An additional multivariate model of graft loss stratified by recipient gender demonstrated that for female recipients the risk of graft loss was more than three times higher if the donor was male versus female (HR 3.45 95% CI 1.40–8.51, p=0.01). An analogous risk did not exist for male recipients (Table 3). After adjusting for all other risk factors and compared to others, female recipients of male donors whose BMI was 2 units larger than their own BMI had a statistically significant reduction in the risk of graft loss (HR 0.19, 95% CI 0.05–0.67, p=0.01). Again, an analogous risk did not exist for male recipients. In a separate model not presented in table form, female recipients whose donor BMI regardless of gender was 2 units larger than their own BMI had a statistically significant reduction in the risk of graft loss (HR 0.23, 95% CI 0.08–0.68, p=0.01).

Table 3.

Multivariate Adjusted Cox Proportional Hazards of Death-Censored Graft Loss in a Single Center Study of 392 Male Recipients and 276 Female Recipients

Male Recipients Female Recipients

Variable Hazard Ratio p Value Hazard Ratio p Value
Donor age (continuous) 0.99 (0.97–1.02) NS 0.99 (0.96–1.02) NS
Recipient age (continuous) 0.98 (0.96–1.01) NS 0.97 (0.94–1.00) NS
African-American race versus non-African-
American race (donor)
0.44 (0.13–1.55) NS 0.63 (0.27–1.46) NS
African-American race versus non-
African-American race (recipient)
1.75 (0.66–4.63) NS 1.20 (0.47–3.06) NS
Hypertension (yes versus no) 1.01 (0.31–3.24) NS 2.71 (0.64–11.40) NS
Diabetes mellitus (yes versus no) 0.52 (0.15–1.85) NS 1.34 (0.57–3.15) NS
Number of HLA mismatch (continuous) 1.31 (0.99–1.75) 0.03 1.44 (1.10–1.87) 0.01
Cold ischemia time (continuous) 1.03 (0.99–1.07) NS 0.95 (0.90–0.99) 0.02
Warm ischemia time (continuous) 0.98 (0.95–1.00) NS 1.01 (0.99–1.04) NS
Peak PRA (≥50 versus <50) 1.68 (0.48–5.82) NS 0.42 (0.17–1.04) NS
Previous kidney transplant (yes versus no) 0.66 (0.18–2.48) NS 4.46 (1.43–13.8) 0.01
Donor type (deceased versus living donor) 0.60 (0.14–2.64) NS 2.67 (0.55–12.9) NS
30-day acute rejection (yes versus no) 13.5 (2.44–74.5) <0.01 1.49 (0.24–9.29) NS
Male donor BMI >2 units compared to
recipient versus others
1.86 (0.72–4.81) NS 0.19 (0.05–0.67) 0.01
Male donor versus female donor 0.91 (0.35–2.33) NS 3.45 (1.40–8.51) 0.01

HLA, human leukocyte antigen; PRA, panel-reactive lymphocytotoxic antibody.

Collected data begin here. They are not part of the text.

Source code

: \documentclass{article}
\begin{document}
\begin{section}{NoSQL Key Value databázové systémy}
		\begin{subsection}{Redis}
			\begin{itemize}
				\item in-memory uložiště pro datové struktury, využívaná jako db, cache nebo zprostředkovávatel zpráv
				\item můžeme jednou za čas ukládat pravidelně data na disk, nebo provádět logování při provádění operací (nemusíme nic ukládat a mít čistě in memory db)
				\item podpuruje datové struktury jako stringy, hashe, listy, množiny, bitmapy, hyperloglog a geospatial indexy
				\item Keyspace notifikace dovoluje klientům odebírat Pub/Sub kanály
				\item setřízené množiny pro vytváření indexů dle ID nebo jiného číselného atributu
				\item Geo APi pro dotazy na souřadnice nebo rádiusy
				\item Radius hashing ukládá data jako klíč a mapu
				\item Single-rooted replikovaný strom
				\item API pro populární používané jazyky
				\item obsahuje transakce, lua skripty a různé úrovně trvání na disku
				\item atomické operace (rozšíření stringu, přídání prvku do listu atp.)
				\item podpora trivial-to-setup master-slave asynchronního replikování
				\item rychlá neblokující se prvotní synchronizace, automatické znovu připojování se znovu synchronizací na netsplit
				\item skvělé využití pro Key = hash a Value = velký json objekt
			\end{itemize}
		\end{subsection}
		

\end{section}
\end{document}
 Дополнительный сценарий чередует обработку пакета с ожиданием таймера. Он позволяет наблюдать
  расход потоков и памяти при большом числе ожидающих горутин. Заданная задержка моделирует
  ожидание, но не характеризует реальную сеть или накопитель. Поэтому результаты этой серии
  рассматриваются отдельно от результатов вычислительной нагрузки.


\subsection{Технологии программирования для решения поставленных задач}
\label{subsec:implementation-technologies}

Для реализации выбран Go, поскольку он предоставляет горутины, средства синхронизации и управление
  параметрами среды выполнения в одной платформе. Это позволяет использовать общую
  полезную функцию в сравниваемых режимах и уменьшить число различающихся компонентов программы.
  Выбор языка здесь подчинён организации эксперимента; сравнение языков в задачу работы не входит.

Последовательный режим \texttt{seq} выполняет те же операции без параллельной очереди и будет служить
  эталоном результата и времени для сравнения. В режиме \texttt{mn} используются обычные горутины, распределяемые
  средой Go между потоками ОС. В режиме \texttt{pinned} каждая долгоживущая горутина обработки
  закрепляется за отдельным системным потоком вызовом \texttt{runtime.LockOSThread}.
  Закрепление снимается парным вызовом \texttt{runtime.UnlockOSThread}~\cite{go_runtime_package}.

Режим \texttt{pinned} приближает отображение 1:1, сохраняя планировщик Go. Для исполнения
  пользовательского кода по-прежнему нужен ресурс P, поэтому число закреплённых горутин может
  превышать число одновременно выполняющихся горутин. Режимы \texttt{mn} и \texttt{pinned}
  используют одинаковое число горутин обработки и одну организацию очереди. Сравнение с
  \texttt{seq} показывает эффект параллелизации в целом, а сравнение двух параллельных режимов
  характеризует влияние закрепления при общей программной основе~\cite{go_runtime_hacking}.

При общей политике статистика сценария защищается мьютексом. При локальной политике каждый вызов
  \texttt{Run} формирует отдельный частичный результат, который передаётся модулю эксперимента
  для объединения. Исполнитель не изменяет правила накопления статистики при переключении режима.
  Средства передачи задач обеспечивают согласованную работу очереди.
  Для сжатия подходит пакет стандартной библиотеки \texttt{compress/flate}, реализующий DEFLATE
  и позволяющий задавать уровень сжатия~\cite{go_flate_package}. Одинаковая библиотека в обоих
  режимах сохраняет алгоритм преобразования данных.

Increasing HLA mismatches augmented the risk of graft loss for both male (HR 1.31, 95% CI 0.99–1.75, p=0.03) and female (HR 1.44, 95% CI 1.10–1.87, p=0.01) recipients. For the covariates cold ischemia time and previous kidney transplantation the hazards of graft loss differed by gender. Compared to males, female recipients appeared less susceptible to cold ischemia time (HR 0.95 95% CI 0.90–0.99, p=0.02). Receiving a previous kidney transplant did not significantly impact graft loss for male recipients, but female recipients had over four times the risk of graft failure (HR 4.46, 95% CI 1.43–13.8, p=0.01).

Gender and acute rejection

The prevalence of 30-day acute rejection (AR) did not differ by male donor-female recipients versus others. Acute rejection was, however, associated with a significant risk of graft loss for the whole sample (HR 5.72, 95% CI 2.16–15.12, p<0.01), as well as the death censored population (HR 5.10, 95% CI 1.67–15.5, p<0.01) (Table 2). When stratified by recipient gender, 30-day AR was a statistically significant risk for males (HR 13.5, 95% CI 2.44–74.5, p<0.01) but not for females (Table 3).

Discussion

Our data support previous works reporting that the male donor to female recipient transplant combination is an independent risk for an inferior graft survival. More importantly, our study showed a confounding effect when body mass mismatch (kidney size mismatch) was considered for male donor-female recipient kidney transplants. We demonstrated a significantly decreased risk of graft loss for female recipients of male kidneys when donor BMI was 2 or more units larger than recipient BMI.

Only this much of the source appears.